Ziołową wersję Marynowanego Sera Korycińskiego pokazałam Wam we wcześniejszym poście. Nie ograniczyłam się do jednej wersji smakowej, zrobiłam dwie :) Bo chciałam zamknąć w słoiku moje ulubione smaki: mięta i cytryna! Nie mogę się doczekać kiedy minie czas marynowania. Do słoika dorzuciłam też liście limonki Kaffir, które dodatkowo nadadzą cytrynowego aromatu. Już nawet wiem jaką sałatkę zrobię z użyciem tego sera..... nie mogę się doczekać!

Składniki:
- Ser Koryciński Swojski Czesławy Zarzeckiej
- skórka z cytryny ściągnięta za pomocą zestera (nożyka)

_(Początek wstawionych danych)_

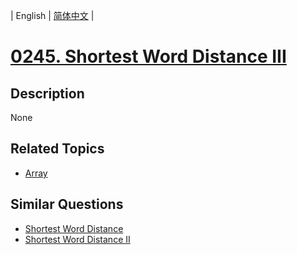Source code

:
| English | [简体中文](README.md) |
# [0245. Shortest Word Distance III](https://leetcode-cn.com/problems/shortest-word-distance-iii/)
## Description
None
## Related Topics
- [Array](https://leetcode-cn.com/tag/array)
## Similar Questions
- [Shortest Word Distance](../shortest-word-distance/README_EN.md)
- [Shortest Word Distance II](../shortest-word-distance-ii/README_EN.md)
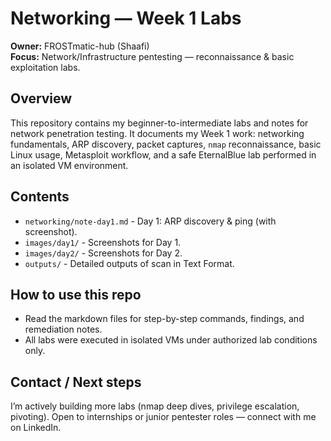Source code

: # Networking — Week 1 Labs

**Owner:** FROSTmatic-hub (Shaafi)  
**Focus:** Network/Infrastructure pentesting — reconnaissance & basic exploitation labs.

## Overview
This repository contains my beginner-to-intermediate labs and notes for network penetration testing. It documents my Week 1 work: networking fundamentals, ARP discovery, packet captures, `nmap` reconnaissance, basic Linux usage, Metasploit workflow, and a safe EternalBlue lab performed in an isolated VM environment.

## Contents
- `networking/note-day1.md` - Day 1: ARP discovery & ping (with screenshot).  
- `images/day1/` - Screenshots for Day 1.
- `images/day2/` - Screenshots for Day 2.
- `outputs/` - Detailed outputs of scan in Text Format.

## How to use this repo
- Read the markdown files for step-by-step commands, findings, and remediation notes.
- All labs were executed in isolated VMs under authorized lab conditions only.

## Contact / Next steps
I’m actively building more labs (nmap deep dives, privilege escalation, pivoting). Open to internships or junior pentester roles — connect with me on LinkedIn.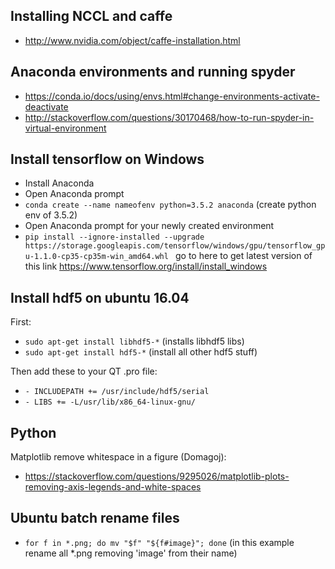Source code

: ## Installing NCCL and caffe ##
- http://www.nvidia.com/object/caffe-installation.html

## Anaconda environments and running spyder ## 
- https://conda.io/docs/using/envs.html#change-environments-activate-deactivate
- http://stackoverflow.com/questions/30170468/how-to-run-spyder-in-virtual-environment

## Install tensorflow on Windows ##

- Install Anaconda
- Open Anaconda prompt
- `conda create --name nameofenv python=3.5.2 anaconda` (create python env of 3.5.2)
- Open Anaconda prompt for your newly created environment
- `pip install --ignore-installed --upgrade https://storage.googleapis.com/tensorflow/windows/gpu/tensorflow_gpu-1.1.0-cp35-cp35m-win_amd64.whl ` go to here to get latest version of this link https://www.tensorflow.org/install/install_windows

## Install hdf5 on ubuntu 16.04 ##
First:
- `sudo apt-get install libhdf5-*`  (installs libhdf5 libs)
- `sudo apt-get install hdf5-*` (install all other hdf5 stuff)

Then add these to your QT .pro file: 

- `- INCLUDEPATH += /usr/include/hdf5/serial`
- `- LIBS += -L/usr/lib/x86_64-linux-gnu/`


## Python

Matplotlib remove whitespace in a figure (Domagoj):
- https://stackoverflow.com/questions/9295026/matplotlib-plots-removing-axis-legends-and-white-spaces

## Ubuntu batch rename files

- `for f in *.png; do mv "$f" "${f#image}"; done` (in this example rename all *.png removing 'image' from their name)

- kilka listków mięty pieprzowej
- kilka gałązek mięty pomarańczowej
- kilkanaście ziarenek czerwonego pieprzu ziarnistego
- kilkanaście ziarenek zielonego pieprzu ziarnistego
- oliwa z oliwek
- 3 listki suszonych liści limonki Kaffir
Wykonanie:
Wspomniany ser kroimy w kostkę. Wielkość kostki zależy od naszych upodobań. W słoiku przekładamy ser warstwami liści mięty, skórki z cytryny, ziarenek pieprzu i listka limonki Kaffir. Wszystko zalewamy oliwą z oliwek tak aby ser znajdował się pod poziomem oliwy. Wstawiamy do lodówki na co najmniej 4 dni. Jeśli po tym czasie zobaczycie, że oliwa lekko stężeje, nie martwcie się. Wystarczy słoik wyciągnąć z lodówki i postawić na blacie na kilkanaście minut.